━━━ Data supplied ━━━

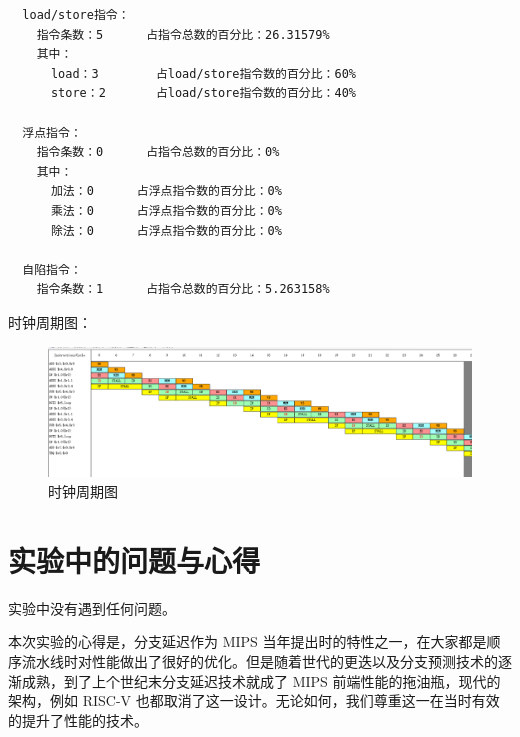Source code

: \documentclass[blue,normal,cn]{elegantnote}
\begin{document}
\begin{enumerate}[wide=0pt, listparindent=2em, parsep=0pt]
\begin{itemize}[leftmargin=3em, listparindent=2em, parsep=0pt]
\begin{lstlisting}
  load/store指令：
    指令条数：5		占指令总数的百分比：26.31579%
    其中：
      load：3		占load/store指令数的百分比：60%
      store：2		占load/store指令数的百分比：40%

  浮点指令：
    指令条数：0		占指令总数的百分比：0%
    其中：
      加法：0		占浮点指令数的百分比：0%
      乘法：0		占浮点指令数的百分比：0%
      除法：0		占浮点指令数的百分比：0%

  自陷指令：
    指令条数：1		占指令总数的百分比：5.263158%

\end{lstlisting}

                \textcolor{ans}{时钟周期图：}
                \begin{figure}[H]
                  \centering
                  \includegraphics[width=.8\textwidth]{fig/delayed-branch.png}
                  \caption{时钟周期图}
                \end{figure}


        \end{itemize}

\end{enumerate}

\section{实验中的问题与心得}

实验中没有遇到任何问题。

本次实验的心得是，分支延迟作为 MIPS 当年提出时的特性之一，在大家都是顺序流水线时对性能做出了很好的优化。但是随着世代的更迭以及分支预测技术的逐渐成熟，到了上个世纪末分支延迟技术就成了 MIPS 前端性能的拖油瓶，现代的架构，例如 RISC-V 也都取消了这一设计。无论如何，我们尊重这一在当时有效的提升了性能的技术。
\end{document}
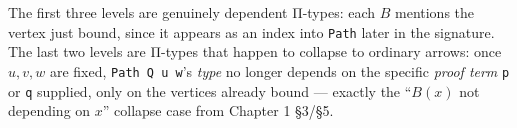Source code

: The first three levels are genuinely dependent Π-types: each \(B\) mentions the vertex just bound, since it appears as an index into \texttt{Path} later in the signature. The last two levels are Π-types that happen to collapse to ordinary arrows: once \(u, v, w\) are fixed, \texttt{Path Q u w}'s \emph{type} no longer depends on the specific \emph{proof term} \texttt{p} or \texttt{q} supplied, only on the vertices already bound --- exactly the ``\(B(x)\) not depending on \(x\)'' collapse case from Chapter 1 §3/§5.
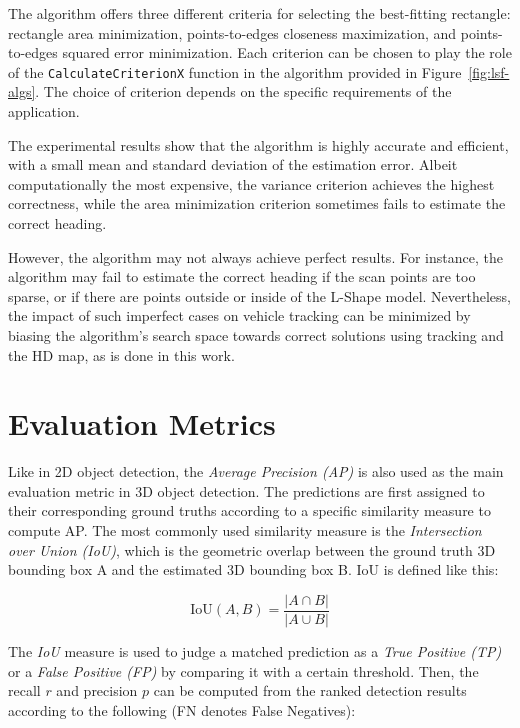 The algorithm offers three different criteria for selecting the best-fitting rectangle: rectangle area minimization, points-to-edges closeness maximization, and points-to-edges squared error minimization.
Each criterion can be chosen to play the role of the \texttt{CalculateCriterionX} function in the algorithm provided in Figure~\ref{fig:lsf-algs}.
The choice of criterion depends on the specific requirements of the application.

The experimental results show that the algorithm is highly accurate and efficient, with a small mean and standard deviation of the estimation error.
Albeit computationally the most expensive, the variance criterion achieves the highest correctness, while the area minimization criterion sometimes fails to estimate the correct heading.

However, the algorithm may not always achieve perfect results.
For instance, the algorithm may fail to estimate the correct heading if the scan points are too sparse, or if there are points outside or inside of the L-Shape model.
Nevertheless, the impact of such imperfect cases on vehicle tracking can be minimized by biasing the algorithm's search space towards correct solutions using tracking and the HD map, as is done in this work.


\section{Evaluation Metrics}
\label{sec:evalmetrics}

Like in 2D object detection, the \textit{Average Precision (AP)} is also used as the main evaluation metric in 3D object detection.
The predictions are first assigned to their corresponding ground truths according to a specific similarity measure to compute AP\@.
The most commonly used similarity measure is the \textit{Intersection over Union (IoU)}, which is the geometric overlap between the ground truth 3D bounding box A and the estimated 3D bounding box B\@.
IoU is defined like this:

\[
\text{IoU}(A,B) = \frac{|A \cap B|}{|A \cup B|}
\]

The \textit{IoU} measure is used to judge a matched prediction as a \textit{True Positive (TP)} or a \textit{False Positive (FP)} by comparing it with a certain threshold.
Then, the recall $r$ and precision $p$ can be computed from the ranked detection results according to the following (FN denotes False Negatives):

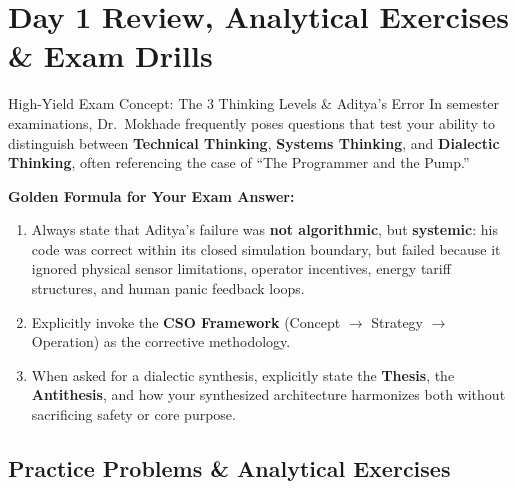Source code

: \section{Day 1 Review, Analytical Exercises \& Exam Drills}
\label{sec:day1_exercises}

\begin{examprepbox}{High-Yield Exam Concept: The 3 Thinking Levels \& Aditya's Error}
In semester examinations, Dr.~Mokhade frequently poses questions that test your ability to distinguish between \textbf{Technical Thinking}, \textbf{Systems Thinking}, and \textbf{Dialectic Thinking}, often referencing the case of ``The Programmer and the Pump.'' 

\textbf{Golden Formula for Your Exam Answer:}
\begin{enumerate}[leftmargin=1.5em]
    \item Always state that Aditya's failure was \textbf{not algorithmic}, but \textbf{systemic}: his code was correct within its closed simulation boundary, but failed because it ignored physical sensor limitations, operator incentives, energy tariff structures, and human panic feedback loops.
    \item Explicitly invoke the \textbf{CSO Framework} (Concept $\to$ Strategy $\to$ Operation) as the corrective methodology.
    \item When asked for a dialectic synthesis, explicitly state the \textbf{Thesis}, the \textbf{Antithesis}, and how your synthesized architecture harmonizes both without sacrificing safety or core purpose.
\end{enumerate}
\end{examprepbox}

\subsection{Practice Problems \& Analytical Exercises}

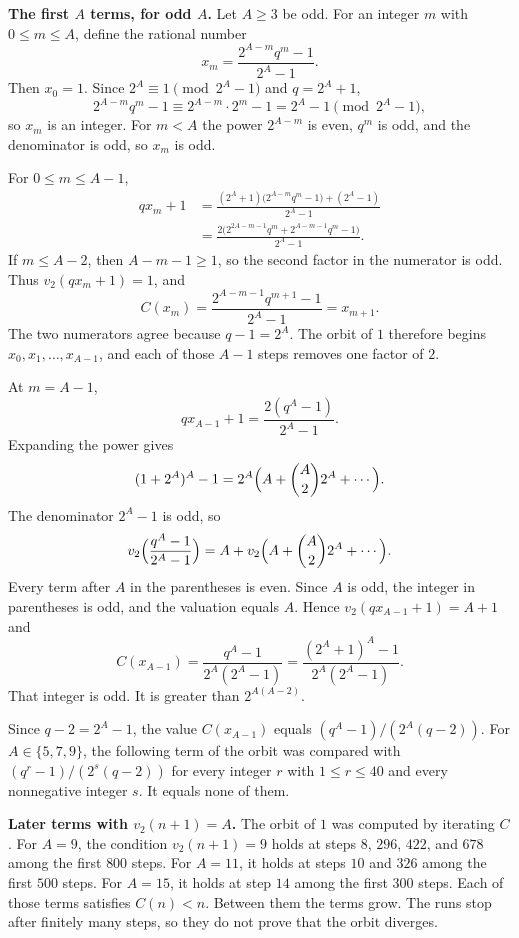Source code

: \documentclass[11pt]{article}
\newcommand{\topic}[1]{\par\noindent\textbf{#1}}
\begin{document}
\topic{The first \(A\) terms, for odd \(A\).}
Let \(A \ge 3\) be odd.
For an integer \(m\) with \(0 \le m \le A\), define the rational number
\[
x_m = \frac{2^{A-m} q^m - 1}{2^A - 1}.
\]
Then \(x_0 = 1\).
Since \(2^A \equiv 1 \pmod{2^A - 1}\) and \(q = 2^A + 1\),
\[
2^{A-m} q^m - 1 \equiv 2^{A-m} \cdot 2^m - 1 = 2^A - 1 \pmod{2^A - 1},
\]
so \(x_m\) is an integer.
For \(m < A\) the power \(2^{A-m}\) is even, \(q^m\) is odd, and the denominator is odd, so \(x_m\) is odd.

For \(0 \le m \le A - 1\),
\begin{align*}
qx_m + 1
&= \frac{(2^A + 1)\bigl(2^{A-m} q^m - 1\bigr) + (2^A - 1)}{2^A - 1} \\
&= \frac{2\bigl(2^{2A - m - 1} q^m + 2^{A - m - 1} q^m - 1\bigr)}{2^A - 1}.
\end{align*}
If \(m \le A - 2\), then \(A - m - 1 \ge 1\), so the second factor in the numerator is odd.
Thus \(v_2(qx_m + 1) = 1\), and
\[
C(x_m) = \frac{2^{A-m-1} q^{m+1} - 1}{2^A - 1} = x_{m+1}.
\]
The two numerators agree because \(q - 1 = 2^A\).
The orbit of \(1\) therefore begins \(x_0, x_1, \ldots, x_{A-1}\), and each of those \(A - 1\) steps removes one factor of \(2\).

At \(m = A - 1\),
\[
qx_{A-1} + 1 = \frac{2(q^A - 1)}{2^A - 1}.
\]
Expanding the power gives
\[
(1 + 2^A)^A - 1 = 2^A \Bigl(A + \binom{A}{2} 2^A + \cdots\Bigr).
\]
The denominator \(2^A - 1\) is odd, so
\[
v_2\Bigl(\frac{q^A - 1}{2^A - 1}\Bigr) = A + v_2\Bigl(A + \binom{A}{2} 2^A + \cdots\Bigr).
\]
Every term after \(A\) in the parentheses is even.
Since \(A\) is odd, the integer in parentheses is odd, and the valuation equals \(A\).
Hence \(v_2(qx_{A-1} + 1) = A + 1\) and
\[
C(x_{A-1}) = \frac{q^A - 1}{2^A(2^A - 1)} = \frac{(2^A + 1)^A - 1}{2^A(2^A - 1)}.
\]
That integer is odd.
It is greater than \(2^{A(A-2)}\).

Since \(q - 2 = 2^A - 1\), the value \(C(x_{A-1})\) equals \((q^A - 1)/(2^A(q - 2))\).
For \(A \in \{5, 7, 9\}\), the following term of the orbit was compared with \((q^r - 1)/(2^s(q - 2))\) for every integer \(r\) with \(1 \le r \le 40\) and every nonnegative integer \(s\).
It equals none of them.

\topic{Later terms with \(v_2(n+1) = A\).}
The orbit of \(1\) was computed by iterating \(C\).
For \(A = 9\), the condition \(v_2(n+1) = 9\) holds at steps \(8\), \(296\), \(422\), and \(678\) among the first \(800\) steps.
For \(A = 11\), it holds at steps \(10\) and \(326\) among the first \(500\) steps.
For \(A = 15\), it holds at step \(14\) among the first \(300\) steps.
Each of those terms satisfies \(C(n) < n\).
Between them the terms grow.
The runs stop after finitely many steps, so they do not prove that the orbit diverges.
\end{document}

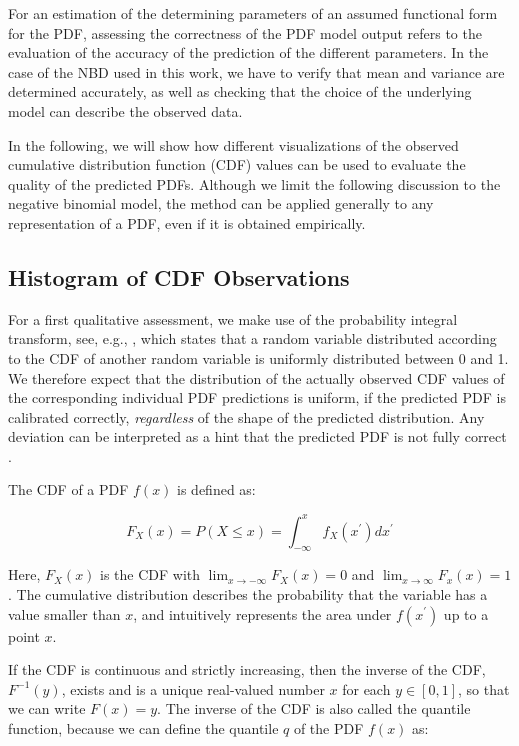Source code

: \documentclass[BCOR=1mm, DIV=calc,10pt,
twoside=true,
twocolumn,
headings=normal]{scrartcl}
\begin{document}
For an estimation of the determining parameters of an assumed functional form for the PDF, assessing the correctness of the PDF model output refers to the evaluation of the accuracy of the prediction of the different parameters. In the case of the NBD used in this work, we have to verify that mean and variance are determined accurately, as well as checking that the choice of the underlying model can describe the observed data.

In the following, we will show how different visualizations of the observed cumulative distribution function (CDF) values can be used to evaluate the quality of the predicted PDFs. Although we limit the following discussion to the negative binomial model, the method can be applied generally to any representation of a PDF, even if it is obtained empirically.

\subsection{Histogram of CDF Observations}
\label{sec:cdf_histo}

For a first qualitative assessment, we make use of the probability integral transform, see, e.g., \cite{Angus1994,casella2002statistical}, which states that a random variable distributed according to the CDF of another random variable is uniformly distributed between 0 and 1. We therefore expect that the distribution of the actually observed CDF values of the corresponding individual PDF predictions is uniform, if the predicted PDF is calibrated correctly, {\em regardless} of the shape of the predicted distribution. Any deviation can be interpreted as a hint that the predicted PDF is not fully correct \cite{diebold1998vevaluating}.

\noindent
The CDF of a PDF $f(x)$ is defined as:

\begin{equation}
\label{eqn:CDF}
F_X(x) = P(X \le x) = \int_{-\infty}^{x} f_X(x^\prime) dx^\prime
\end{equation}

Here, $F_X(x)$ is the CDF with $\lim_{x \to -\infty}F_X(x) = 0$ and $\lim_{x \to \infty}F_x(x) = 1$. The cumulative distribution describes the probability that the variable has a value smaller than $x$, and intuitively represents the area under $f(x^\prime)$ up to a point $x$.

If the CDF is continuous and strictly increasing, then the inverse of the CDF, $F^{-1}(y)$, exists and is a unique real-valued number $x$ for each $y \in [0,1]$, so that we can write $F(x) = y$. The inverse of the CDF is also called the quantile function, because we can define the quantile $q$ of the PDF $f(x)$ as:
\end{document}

━━━

Problem
Where a line of the records contains the word "label", copy that line.

Your response
\label{sec:evalmetrics}
\label{sec:day1_exercises}
\label{sec:cdf_histo}
\label{eqn:CDF}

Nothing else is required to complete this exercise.